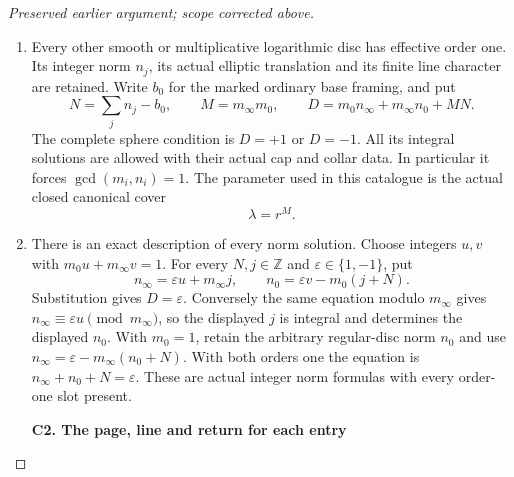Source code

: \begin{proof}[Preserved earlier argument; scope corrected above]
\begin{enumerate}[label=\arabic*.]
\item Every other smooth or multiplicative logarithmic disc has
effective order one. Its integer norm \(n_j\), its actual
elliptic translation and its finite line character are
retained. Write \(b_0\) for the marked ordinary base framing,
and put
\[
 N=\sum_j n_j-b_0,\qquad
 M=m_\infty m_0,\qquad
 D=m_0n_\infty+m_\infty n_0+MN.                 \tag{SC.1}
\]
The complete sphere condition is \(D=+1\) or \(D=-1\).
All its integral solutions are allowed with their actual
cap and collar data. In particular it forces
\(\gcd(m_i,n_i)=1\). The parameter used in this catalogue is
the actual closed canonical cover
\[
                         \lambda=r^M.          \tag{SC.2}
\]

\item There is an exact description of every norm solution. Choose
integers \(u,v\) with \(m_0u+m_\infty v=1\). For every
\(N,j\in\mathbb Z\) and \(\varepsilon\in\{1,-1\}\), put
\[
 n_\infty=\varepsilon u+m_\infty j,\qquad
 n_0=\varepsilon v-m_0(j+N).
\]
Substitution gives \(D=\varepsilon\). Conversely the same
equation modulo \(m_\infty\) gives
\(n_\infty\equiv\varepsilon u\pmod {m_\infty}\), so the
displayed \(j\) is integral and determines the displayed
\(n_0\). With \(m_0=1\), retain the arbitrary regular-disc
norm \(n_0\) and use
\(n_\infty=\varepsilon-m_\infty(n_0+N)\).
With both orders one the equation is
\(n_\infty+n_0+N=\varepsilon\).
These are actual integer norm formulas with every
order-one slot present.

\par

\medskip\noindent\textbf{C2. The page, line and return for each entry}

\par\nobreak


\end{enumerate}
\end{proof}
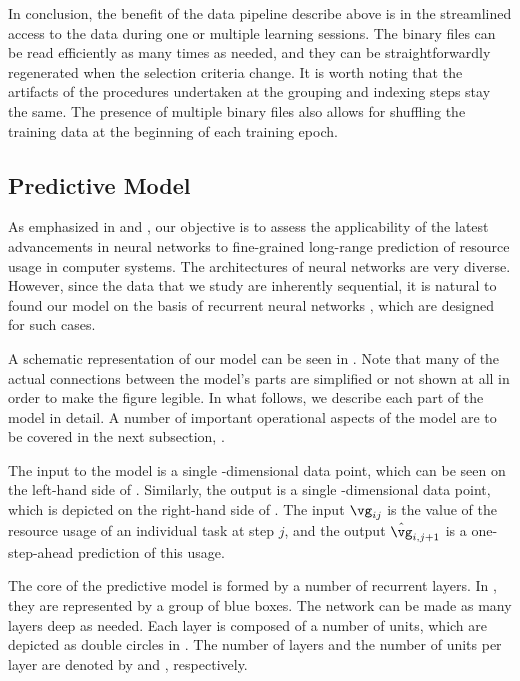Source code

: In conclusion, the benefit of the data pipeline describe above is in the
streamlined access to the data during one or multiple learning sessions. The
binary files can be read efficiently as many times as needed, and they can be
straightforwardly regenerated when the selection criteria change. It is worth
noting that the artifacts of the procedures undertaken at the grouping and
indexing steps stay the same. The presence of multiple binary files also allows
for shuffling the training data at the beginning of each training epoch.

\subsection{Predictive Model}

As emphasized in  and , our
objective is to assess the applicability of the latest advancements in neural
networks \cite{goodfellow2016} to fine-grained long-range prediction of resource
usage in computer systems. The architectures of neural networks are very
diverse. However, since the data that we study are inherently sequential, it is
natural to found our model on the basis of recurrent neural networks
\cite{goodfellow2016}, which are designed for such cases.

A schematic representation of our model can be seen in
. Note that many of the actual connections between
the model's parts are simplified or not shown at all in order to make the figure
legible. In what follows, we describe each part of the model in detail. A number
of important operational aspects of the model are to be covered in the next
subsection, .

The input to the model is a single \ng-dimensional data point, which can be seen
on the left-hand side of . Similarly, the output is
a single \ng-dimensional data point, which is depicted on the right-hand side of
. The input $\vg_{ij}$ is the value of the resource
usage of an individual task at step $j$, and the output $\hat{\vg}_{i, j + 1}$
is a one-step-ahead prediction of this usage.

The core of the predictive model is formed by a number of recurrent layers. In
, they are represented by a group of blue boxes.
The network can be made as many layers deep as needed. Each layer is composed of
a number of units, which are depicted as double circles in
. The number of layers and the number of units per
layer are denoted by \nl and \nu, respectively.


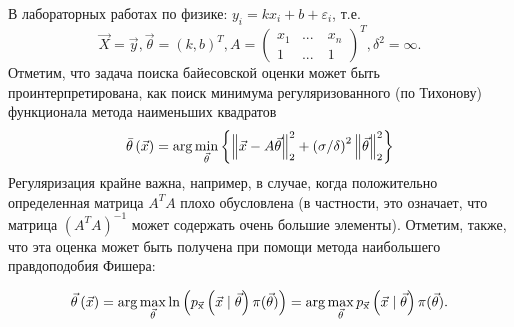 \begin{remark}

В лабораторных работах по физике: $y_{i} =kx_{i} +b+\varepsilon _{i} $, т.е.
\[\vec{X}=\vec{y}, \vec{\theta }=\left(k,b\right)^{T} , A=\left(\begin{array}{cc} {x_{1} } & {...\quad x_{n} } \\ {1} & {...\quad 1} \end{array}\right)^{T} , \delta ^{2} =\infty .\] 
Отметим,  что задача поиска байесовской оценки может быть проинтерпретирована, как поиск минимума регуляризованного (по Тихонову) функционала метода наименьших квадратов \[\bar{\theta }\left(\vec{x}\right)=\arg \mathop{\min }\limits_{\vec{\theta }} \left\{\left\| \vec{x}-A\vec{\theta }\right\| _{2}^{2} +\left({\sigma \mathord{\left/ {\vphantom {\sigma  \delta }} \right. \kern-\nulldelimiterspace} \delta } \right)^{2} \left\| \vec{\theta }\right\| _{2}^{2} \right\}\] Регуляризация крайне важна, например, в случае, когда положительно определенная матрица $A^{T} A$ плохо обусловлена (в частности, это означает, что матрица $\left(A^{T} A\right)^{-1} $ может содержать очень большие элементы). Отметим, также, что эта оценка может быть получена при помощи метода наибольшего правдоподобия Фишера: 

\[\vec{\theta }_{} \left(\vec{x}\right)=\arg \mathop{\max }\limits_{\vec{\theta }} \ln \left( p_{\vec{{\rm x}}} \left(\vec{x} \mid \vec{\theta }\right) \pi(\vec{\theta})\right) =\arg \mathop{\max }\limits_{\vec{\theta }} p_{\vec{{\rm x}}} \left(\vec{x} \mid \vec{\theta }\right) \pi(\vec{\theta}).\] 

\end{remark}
.....
DIRECTIONS: Print the material word for word without images.

TASK ANSWER:
Source code

: \begin{proof}[Preserved earlier argument; scope corrected above]
\begin{enumerate}[label=\arabic*.]
\item Every other smooth or multiplicative logarithmic disc has
effective order one. Its integer norm \(n_j\), its actual
elliptic translation and its finite line character are
retained. Write \(b_0\) for the marked ordinary base framing,
and put
\[
 N=\sum_j n_j-b_0,\qquad
 M=m_\infty m_0,\qquad
 D=m_0n_\infty+m_\infty n_0+MN.                 \tag{SC.1}
\]
The complete sphere condition is \(D=+1\) or \(D=-1\).
All its integral solutions are allowed with their actual
cap and collar data. In particular it forces
\(\gcd(m_i,n_i)=1\). The parameter used in this catalogue is
the actual closed canonical cover
\[
                         \lambda=r^M.          \tag{SC.2}
\]

\item There is an exact description of every norm solution. Choose
integers \(u,v\) with \(m_0u+m_\infty v=1\). For every
\(N,j\in\mathbb Z\) and \(\varepsilon\in\{1,-1\}\), put
\[
 n_\infty=\varepsilon u+m_\infty j,\qquad
 n_0=\varepsilon v-m_0(j+N).
\]
Substitution gives \(D=\varepsilon\). Conversely the same
equation modulo \(m_\infty\) gives
\(n_\infty\equiv\varepsilon u\pmod {m_\infty}\), so the
displayed \(j\) is integral and determines the displayed
\(n_0\). With \(m_0=1\), retain the arbitrary regular-disc
norm \(n_0\) and use
\(n_\infty=\varepsilon-m_\infty(n_0+N)\).
With both orders one the equation is
\(n_\infty+n_0+N=\varepsilon\).
These are actual integer norm formulas with every
order-one slot present.

\par

\medskip\noindent\textbf{C2. The page, line and return for each entry}

\par\nobreak


\end{enumerate}
\end{proof}
Source code

: In conclusion, the benefit of the data pipeline describe above is in the
streamlined access to the data during one or multiple learning sessions. The
binary files can be read efficiently as many times as needed, and they can be
straightforwardly regenerated when the selection criteria change. It is worth
noting that the artifacts of the procedures undertaken at the grouping and
indexing steps stay the same. The presence of multiple binary files also allows
for shuffling the training data at the beginning of each training epoch.

\subsection{Predictive Model}

As emphasized in  and , our
objective is to assess the applicability of the latest advancements in neural
networks \cite{goodfellow2016} to fine-grained long-range prediction of resource
usage in computer systems. The architectures of neural networks are very
diverse. However, since the data that we study are inherently sequential, it is
natural to found our model on the basis of recurrent neural networks
\cite{goodfellow2016}, which are designed for such cases.

A schematic representation of our model can be seen in
. Note that many of the actual connections between
the model's parts are simplified or not shown at all in order to make the figure
legible. In what follows, we describe each part of the model in detail. A number
of important operational aspects of the model are to be covered in the next
subsection, .

The input to the model is a single \ng-dimensional data point, which can be seen
on the left-hand side of . Similarly, the output is
a single \ng-dimensional data point, which is depicted on the right-hand side of
. The input $\vg_{ij}$ is the value of the resource
usage of an individual task at step $j$, and the output $\hat{\vg}_{i, j + 1}$
is a one-step-ahead prediction of this usage.

The core of the predictive model is formed by a number of recurrent layers. In
, they are represented by a group of blue boxes.
The network can be made as many layers deep as needed. Each layer is composed of
a number of units, which are depicted as double circles in
. The number of layers and the number of units per
layer are denoted by \nl and \nu, respectively.


 \begin{remark}

В лабораторных работах по физике: $y_{i} =kx_{i} +b+\varepsilon _{i} $, т.е.
\[\vec{X}=\vec{y}, \vec{\theta }=\left(k,b\right)^{T} , A=\left(\begin{array}{cc} {x_{1} } & {...\quad x_{n} } \\ {1} & {...\quad 1} \end{array}\right)^{T} , \delta ^{2} =\infty .\] 
Отметим,  что задача поиска байесовской оценки может быть проинтерпретирована, как поиск минимума регуляризованного (по Тихонову) функционала метода наименьших квадратов \[\bar{\theta }\left(\vec{x}\right)=\arg \mathop{\min }\limits_{\vec{\theta }} \left\{\left\| \vec{x}-A\vec{\theta }\right\| _{2}^{2} +\left({\sigma \mathord{\left/ {\vphantom {\sigma  \delta }} \right. \kern-\nulldelimiterspace} \delta } \right)^{2} \left\| \vec{\theta }\right\| _{2}^{2} \right\}\] Регуляризация крайне важна, например, в случае, когда положительно определенная матрица $A^{T} A$ плохо обусловлена (в частности, это означает, что матрица $\left(A^{T} A\right)^{-1} $ может содержать очень большие элементы). Отметим, также, что эта оценка может быть получена при помощи метода наибольшего правдоподобия Фишера: 

\[\vec{\theta }_{} \left(\vec{x}\right)=\arg \mathop{\max }\limits_{\vec{\theta }} \ln \left( p_{\vec{{\rm x}}} \left(\vec{x} \mid \vec{\theta }\right) \pi(\vec{\theta})\right) =\arg \mathop{\max }\limits_{\vec{\theta }} p_{\vec{{\rm x}}} \left(\vec{x} \mid \vec{\theta }\right) \pi(\vec{\theta}).\] 

\end{remark}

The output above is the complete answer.